Home
cinema baiano
cinema brasileiro
entrevista
materias
Sylvia Abreu
Sylvia Abreu e a dificuldade de se fazer cinema independente
Sylvia Abreu e a dificuldade de se fazer cinema independente
Pronto desde 2009, o filme Pau Brasil do cineasta baiano Fernando Belens esperava uma oportunidade de distribuição. Naquele ano, após um difícil processo de produção, o filme teve sua avant première no Seminário de Cinema da Bahia (hoje, Cine Futuro), com a sala do Teatro Castro Alves lotada. Passou pelo Festival do Paraná do mesmo ano, onde levou prêmios de melhor ator para Bertrand Duarte, melhor atriz coadjuvante para a dupla Milena Flick e Fernanda Belling e melhor direção de arte para Moacyr Gramacho.
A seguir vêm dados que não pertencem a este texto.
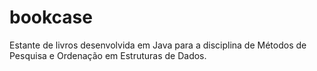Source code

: # bookcase
Estante de livros desenvolvida em Java para a disciplina de Métodos de Pesquisa e Ordenação em Estruturas de Dados.
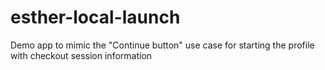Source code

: # esther-local-launch

Demo app to mimic the "Continue button" use case for starting the profile with checkout session information
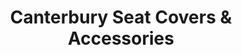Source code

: ---
title: "Canterbury Seat Covers & Accessories"
url: /canterbury/canterbury-seat-covers-and-accessories/
shop: car parts
---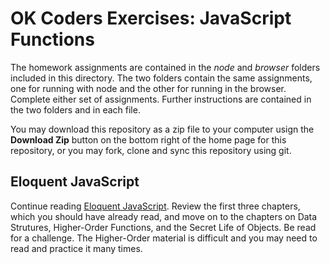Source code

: OK Coders Exercises: JavaScript Functions
====

The homework assignments are contained in the *node* and *browser* folders included in this directory. The two folders contain the same assignments, one for running with node and the other for running in the browser. Complete either set of assignments. Further instructions are contained in the two folders and in each file.

You may download this repository as a zip file to your computer usign the **Download Zip** button on the bottom right of the home page for this repository, or you may fork, clone and sync this repository using git.

## Eloquent JavaScript

Continue reading [Eloquent JavaScript](http://eloquentjavascript.net/contents.html). Review the first three chapters, which you should have already read, and move on to the chapters on Data Strutures, Higher-Order Functions, and the Secret Life of Objects. Be read for a challenge. The Higher-Order material is difficult and you may need to read and practice it many times.
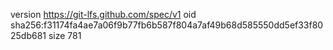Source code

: version https://git-lfs.github.com/spec/v1
oid sha256:f31174fa4ae7a06f9b77fb6b587f804a7af49b68d585550dd5ef33f8025db681
size 781

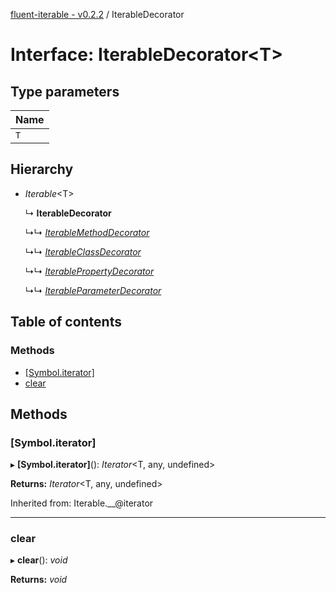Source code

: [fluent-iterable - v0.2.2](../README.md) / IterableDecorator

# Interface: IterableDecorator<T\>

## Type parameters

Name |
:------ |
`T` |

## Hierarchy

* *Iterable*<T\>

  ↳ **IterableDecorator**

  ↳↳ [*IterableMethodDecorator*](iterablemethoddecorator.md)

  ↳↳ [*IterableClassDecorator*](iterableclassdecorator.md)

  ↳↳ [*IterablePropertyDecorator*](iterablepropertydecorator.md)

  ↳↳ [*IterableParameterDecorator*](iterableparameterdecorator.md)

## Table of contents

### Methods

- [[Symbol.iterator]](iterabledecorator.md#[symbol.iterator])
- [clear](iterabledecorator.md#clear)

## Methods

### [Symbol.iterator]

▸ **[Symbol.iterator]**(): *Iterator*<T, any, undefined\>

**Returns:** *Iterator*<T, any, undefined\>

Inherited from: Iterable.__@iterator

___

### clear

▸ **clear**(): *void*

**Returns:** *void*
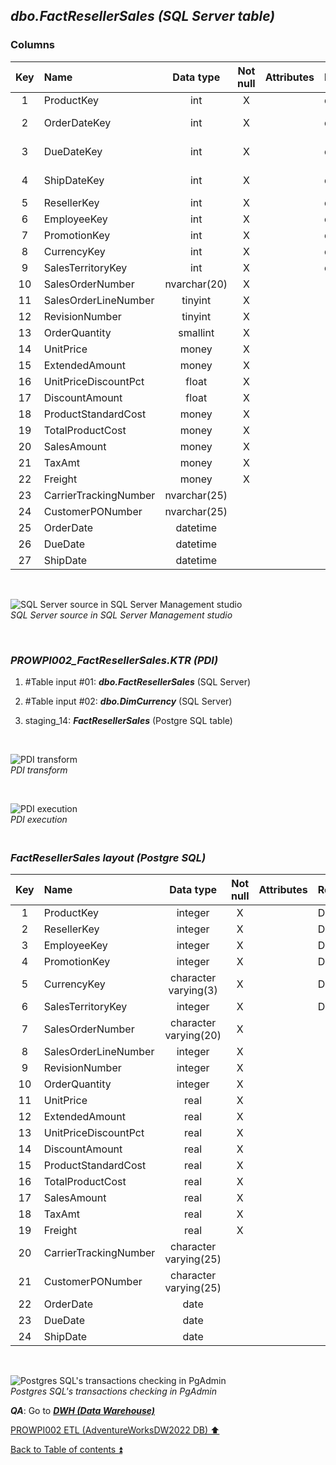 ## **_dbo.FactResellerSales (SQL Server table)_**  

### Columns  

| Key	| Name                     | Data type    | Not null | Attributes | References            | Description  |
| :-: | :----------------------- | :----------: | :------: | :--------- | :-------------------- | :----------- |
| 1   | ProductKey               | int          | X        |            | dbo.DimProduct        | FK           |
| 2   | OrderDateKey             | int          | X        |            | dbo.DimDate           | FK-deprecated|
| 3   | DueDateKey               | int          | X        |            | dbo.DimDate           | FK-deprecated|
| 4   | ShipDateKey              | int          | X        |            | dbo.DimDate           | FK-deprecated|
| 5   | ResellerKey              | int          | X        |            | dbo.DimReseller       | FK           |
| 6   | EmployeeKey              | int          | X        |            | dbo.DimEmployee       | FK           |
| 7   | PromotionKey             | int          | X        |            | dbo.DimPromotion      | FK           |
| 8   | CurrencyKey              | int          | X        |            | dbo.DimCurrency       | FK           |
| 9   | SalesTerritoryKey        | int          | X        |            | dbo.DimSalesTerritory | FK           |
| 10  | SalesOrderNumber         | nvarchar(20) | X        |            |                       | PK           |
| 11  | SalesOrderLineNumber     | tinyint      | X        |            |                       | PK           |
| 12  | RevisionNumber           | tinyint      | X        |            |                       |              |
| 13  | OrderQuantity            | smallint     | X        |            |                       |              |
| 14  | UnitPrice                | money        | X        |            |                       |              |
| 15  | ExtendedAmount           | money        | X        |            |                       |              |
| 16  | UnitPriceDiscountPct     | float        | X        |            |                       |              |
| 17  | DiscountAmount           | float        | X        |            |                       |              |
| 18  | ProductStandardCost      | money        | X        |            |                       |              |
| 19  | TotalProductCost         | money        | X        |            |                       |              |
| 20  | SalesAmount              | money        | X        |            |                       |              |
| 21  | TaxAmt                   | money        | X        |            |                       |              |
| 22  | Freight                  | money        | X        |            |                       |              |
| 23  | CarrierTrackingNumber    | nvarchar(25) |          |            |                       |              |
| 24  | CustomerPONumber         | nvarchar(25) |          |            |                       |              |
| 25  | OrderDate                | datetime     |          |            |                       |              |
| 26  | DueDate                  | datetime     |          |            |                       |              |
| 27  | ShipDate                 | datetime     |          |            |                       |              |

   <p><br></p>  

![SQL Server source in SQL Server Management studio](https://i.imgur.com/dKALxGH.png)  
_SQL Server source in SQL Server Management studio_  

   <p><br></p>   

### **_PROWPI002\_FactResellerSales.KTR (PDI)_**   
1. #Table input #01: **_dbo.FactResellerSales_** (SQL Server)  
2. #Table input #02: **_dbo.DimCurrency_** (SQL Server)  
2. staging_14: **_FactResellerSales_** (Postgre SQL table)
 
   <p><br></p>  

  ![PDI transform](https://i.imgur.com/vnjRSHD.png)  
  _PDI transform_  

  <p><br></p>  

  ![PDI execution](https://i.imgur.com/zL66SMC.png)  
  _PDI execution_ 

### **_<p><br>FactResellerSales layout (Postgre SQL)</p>_**  

| Key	| Name                     | Data type             | Not null | Attributes | References            | Description  | Metadata |
| :-: | :----------------------- | :-------------------: | :------: | :--------- | :-------------------- | :----------- | :------: |
| 1   | ProductKey               | integer               | X        |            | DimProduct            | FK           | m084     |
| 2   | ResellerKey              | integer               | X        |            | DimReseller           | FK           | m159     |
| 3   | EmployeeKey              | integer               | X        |            | DimEmployee           | FK           | m029     |
| 4   | PromotionKey             | integer               | X        |            | DimPromotion          | FK           | m150     |
| 5   | CurrencyKey              | character varying(3)  | X        |            | DimCurrency           | FK           | m082     |
| 6   | SalesTerritoryKey        | integer               | X        |            | DimSalesTerritory     | FK           | m063     |
| 7   | SalesOrderNumber         | character varying(20) | X        |            |                       | PK           | m064     |
| 8   | SalesOrderLineNumber     | integer               | X        |            |                       | PK           | m065     |
| 9   | RevisionNumber           | integer               | X        |            |                       |              | m066     |
| 10  | OrderQuantity            | integer               | X        |            |                       |              | m067     |
| 11  | UnitPrice                | real                  | X        |            |                       |              | m068     |
| 12  | ExtendedAmount           | real                  | X        |            |                       |              | m069     |
| 13  | UnitPriceDiscountPct     | real                  | X        |            |                       |              | m070     |
| 14  | DiscountAmount           | real                  | X        |            |                       |              | m071     |
| 15  | ProductStandardCost      | real                  | X        |            |                       |              | m072     |
| 16  | TotalProductCost         | real                  | X        |            |                       |              | m073     |
| 17  | SalesAmount              | real                  | X        |            |                       |              | m074     |
| 18  | TaxAmt                   | real                  | X        |            |                       |              | m075     |
| 19  | Freight                  | real                  | X        |            |                       |              | m076     |
| 20  | CarrierTrackingNumber    | character varying(25) |          |            |                       |              | m077     |
| 21  | CustomerPONumber         | character varying(25) |          |            |                       |              | m078     |
| 22  | OrderDate                | date                  |          |            |                       | FK           | m079     |
| 23  | DueDate                  | date                  |          |            |                       | FK           | m080     |
| 24  | ShipDate                 | date                  |          |            |                       | FK           | m081     |

   <p><br></p>  
 
  ![Postgres SQL's transactions checking in PgAdmin](https://i.imgur.com/dK2rjRe.png)  
  _Postgres SQL's transactions checking in PgAdmin_  

  **_QA_**: Go to **_[DWH (Data Warehouse)](dwh.md)_**  

[PROWPI002 ETL (AdventureWorksDW2022 DB) :arrow_up:](prowpi002_etl_adventureworksdw2022_db.md)  

[Back to Table of contents :arrow_double_up:](../README.md)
O filme ainda foi um dos selecionados da Mostra de SP, mas não conseguiu atrair o interesse das distribuidoras para o lançamento comercial.
"Não é um filme de grande apelo popular, não é uma comédia, não tem atores globais, além de ser um filme difícil mesmo, denso. Então, as distribuidoras não tinham interesse, nem nós tínhamos verba para uma distribuição mínima", explica a produtora executiva Sylvia Abreu. Cinco anos depois e mais um edital vencido, Pau Brasil finalmente estreia com um planejamento modesto. São quatro cópias distribuídas entre Salvador e São Paulo, com perspectiva de chegar em breve ao Rio de Janeiro.
Essa é a realidade os filmes independentes. Não apenas na Bahia, ou mesmo no Brasil, como reforça a própria Sylvia Abreu, mas do cinema mundial. "O Georg Maas, diretor do filme Duas Vidas, indicado ao Oscar, disse que para ele conseguir fazer um filme são dez anos. Isso na Alemanha, então, não é uma realidade só no Brasil", diz a produtora.
Com sete longa-metragens no currículo, Sylvia Abreu se diz, muitas vezes pessimista em relação ao mercado cinematográfico alternativo. Segundo a produtora, parece que as pessoas não tem mais o prazer de ir ao cinema simplesmente para ver um filme, seja ele qual for. É aquela velha máxima do entretenimento, do cinema pipoca de shoppings, onde as comédias vencem a briga, sem dar espaço para outros gêneros. O Brasil tem em média 2 mil salas de cinema, e a grande maioria está ocupada com blockbusters. A boa notícia é que antes eram apenas os americanos, e hoje, o Brasil já tem sua própria leva de arrasa quarteirões, composta pelas comédias.
"Felizmente, essas comédias estão mudando a visão do público em relação ao filme brasileiro, quebrando o preconceito. Mas o que atrai é apenas isso. Comédias com um padrão que a televisão ensinou o público a ver. Aí, o filme que não está nesse padrão causa um certo estranhamento. Só que o pior é que, na maioria das vezes, ele não tem nem a oportunidade de ser mostrado ao público, para ver se gosta ou não. Um filme com quatro cópias não tem como chegar a todos e fica pouco tempo na sala. Então, a maioria das pessoas não vai saber sequer que existe um filme chamado Pau Brasil que está nos cinemas", lamenta Sylvia.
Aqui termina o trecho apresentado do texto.